**INSTRUCTIONS FOR THE TASK**:
Please, without the pictures, restate every entry exactly.

***** PROVIDED INFORMATION

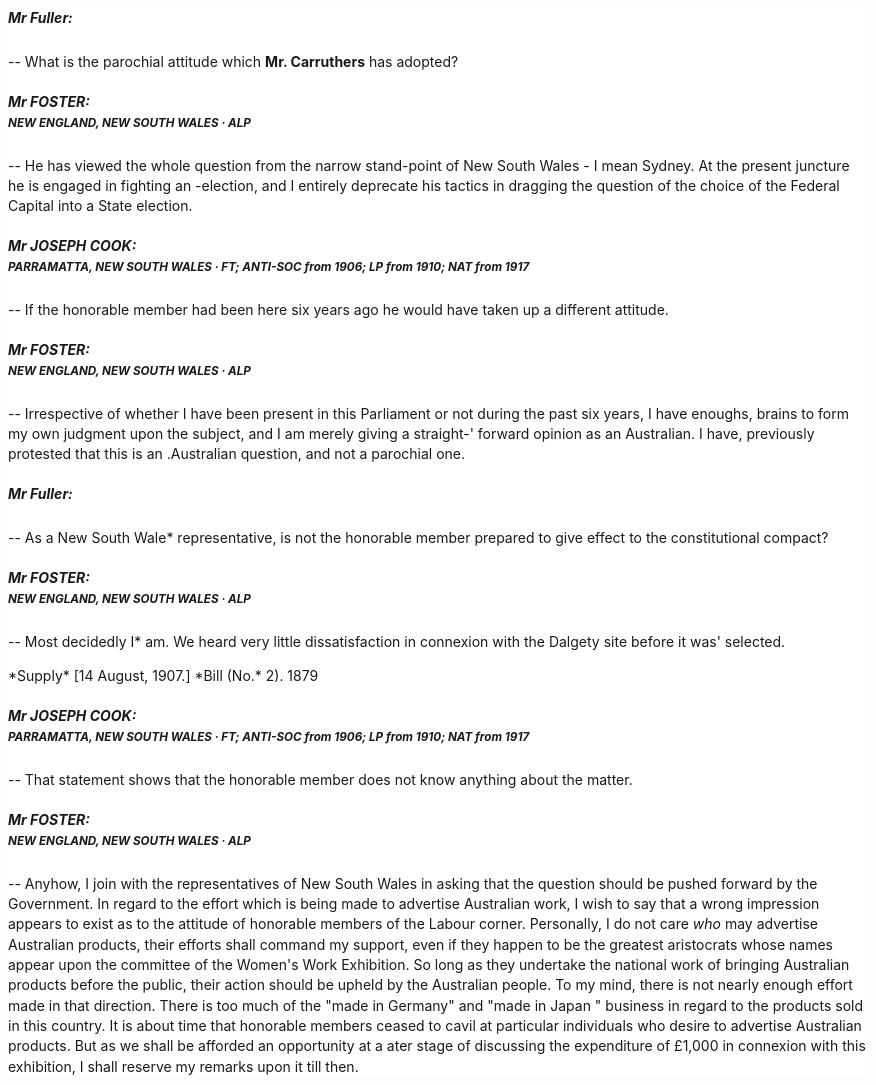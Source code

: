 ##### Mr Fuller:

-- What is the parochial attitude which  **Mr. Carruthers**  has adopted? 

##### Mr FOSTER:<br><small class="text-muted">NEW ENGLAND, NEW SOUTH WALES &middot; ALP</small>

-- He has viewed the whole question from the narrow stand-point of New South Wales - I mean Sydney. At the present juncture he is engaged in fighting an -election, and I entirely deprecate his tactics in dragging the question of the choice of the Federal Capital into a State election. 

##### Mr JOSEPH COOK:<br><small class="text-muted">PARRAMATTA, NEW SOUTH WALES &middot; FT; ANTI-SOC from 1906; LP from 1910; NAT from 1917</small>

-- If the honorable member had been here six years ago he would have taken up a different attitude. 

##### Mr FOSTER:<br><small class="text-muted">NEW ENGLAND, NEW SOUTH WALES &middot; ALP</small>

-- Irrespective of whether I have been present in this Parliament or not during the past six years, I have enoughs, brains to form my own judgment upon the subject, and I am merely giving a straight-' forward opinion as an Australian. I have, previously protested that this is an .Australian question, and not a parochial one. 

##### Mr Fuller:

-- As a New South Wale* representative, is not the honorable member prepared to give effect to the constitutional compact? 

##### Mr FOSTER:<br><small class="text-muted">NEW ENGLAND, NEW SOUTH WALES &middot; ALP</small>

-- Most decidedly I* am. We heard very little dissatisfaction in connexion with the Dalgety site before it was' selected. 

<para class="block" pgwide="yes">
 *Supply* [14  August,  1907.]  *Bill (No.*  2). 1879 

##### Mr JOSEPH COOK:<br><small class="text-muted">PARRAMATTA, NEW SOUTH WALES &middot; FT; ANTI-SOC from 1906; LP from 1910; NAT from 1917</small>

--  That statement shows that the honorable member does not know anything about the matter. 

##### Mr FOSTER:<br><small class="text-muted">NEW ENGLAND, NEW SOUTH WALES &middot; ALP</small>

-- Anyhow, I join with the representatives of New South Wales in asking that the question should be pushed forward by the Government. In regard to the effort which is being made to advertise Australian work, I wish to say that a wrong impression appears to exist as to the attitude of honorable members of the Labour corner. Personally, I do not care  *who*  may advertise Australian products, their efforts shall command my support, even if they happen to be the greatest aristocrats whose names appear upon the committee of the Women's Work Exhibition. So long as they undertake the national work of bringing Australian products before the public, their action should be upheld by the Australian people. To my mind, there is not nearly enough effort made in that direction. There is too much of the "made in Germany" and "made in Japan " business in regard to the products sold in this country. It is about time that honorable members ceased to cavil at particular individuals who desire to advertise Australian products. But as we shall be afforded an opportunity at a ater stage of discussing the expenditure of £1,000 in connexion with this exhibition, I shall reserve my remarks upon it till then.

**********

**WRITTEN SOLUTION**:
Source code

: ##### Mr Fuller:

-- What is the parochial attitude which  **Mr. Carruthers**  has adopted? 

##### Mr FOSTER:<br><small class="text-muted">NEW ENGLAND, NEW SOUTH WALES &middot; ALP</small>

-- He has viewed the whole question from the narrow stand-point of New South Wales - I mean Sydney. At the present juncture he is engaged in fighting an -election, and I entirely deprecate his tactics in dragging the question of the choice of the Federal Capital into a State election. 

##### Mr JOSEPH COOK:<br><small class="text-muted">PARRAMATTA, NEW SOUTH WALES &middot; FT; ANTI-SOC from 1906; LP from 1910; NAT from 1917</small>

-- If the honorable member had been here six years ago he would have taken up a different attitude. 

##### Mr FOSTER:<br><small class="text-muted">NEW ENGLAND, NEW SOUTH WALES &middot; ALP</small>

-- Irrespective of whether I have been present in this Parliament or not during the past six years, I have enoughs, brains to form my own judgment upon the subject, and I am merely giving a straight-' forward opinion as an Australian. I have, previously protested that this is an .Australian question, and not a parochial one. 

##### Mr Fuller:

-- As a New South Wale* representative, is not the honorable member prepared to give effect to the constitutional compact? 

##### Mr FOSTER:<br><small class="text-muted">NEW ENGLAND, NEW SOUTH WALES &middot; ALP</small>

-- Most decidedly I* am. We heard very little dissatisfaction in connexion with the Dalgety site before it was' selected. 

<para class="block" pgwide="yes">
 *Supply* [14  August,  1907.]  *Bill (No.*  2). 1879 

##### Mr JOSEPH COOK:<br><small class="text-muted">PARRAMATTA, NEW SOUTH WALES &middot; FT; ANTI-SOC from 1906; LP from 1910; NAT from 1917</small>

--  That statement shows that the honorable member does not know anything about the matter. 

##### Mr FOSTER:<br><small class="text-muted">NEW ENGLAND, NEW SOUTH WALES &middot; ALP</small>

-- Anyhow, I join with the representatives of New South Wales in asking that the question should be pushed forward by the Government. In regard to the effort which is being made to advertise Australian work, I wish to say that a wrong impression appears to exist as to the attitude of honorable members of the Labour corner. Personally, I do not care  *who*  may advertise Australian products, their efforts shall command my support, even if they happen to be the greatest aristocrats whose names appear upon the committee of the Women's Work Exhibition. So long as they undertake the national work of bringing Australian products before the public, their action should be upheld by the Australian people. To my mind, there is not nearly enough effort made in that direction. There is too much of the "made in Germany" and "made in Japan " business in regard to the products sold in this country. It is about time that honorable members ceased to cavil at particular individuals who desire to advertise Australian products. But as we shall be afforded an opportunity at a ater stage of discussing the expenditure of £1,000 in connexion with this exhibition, I shall reserve my remarks upon it till then.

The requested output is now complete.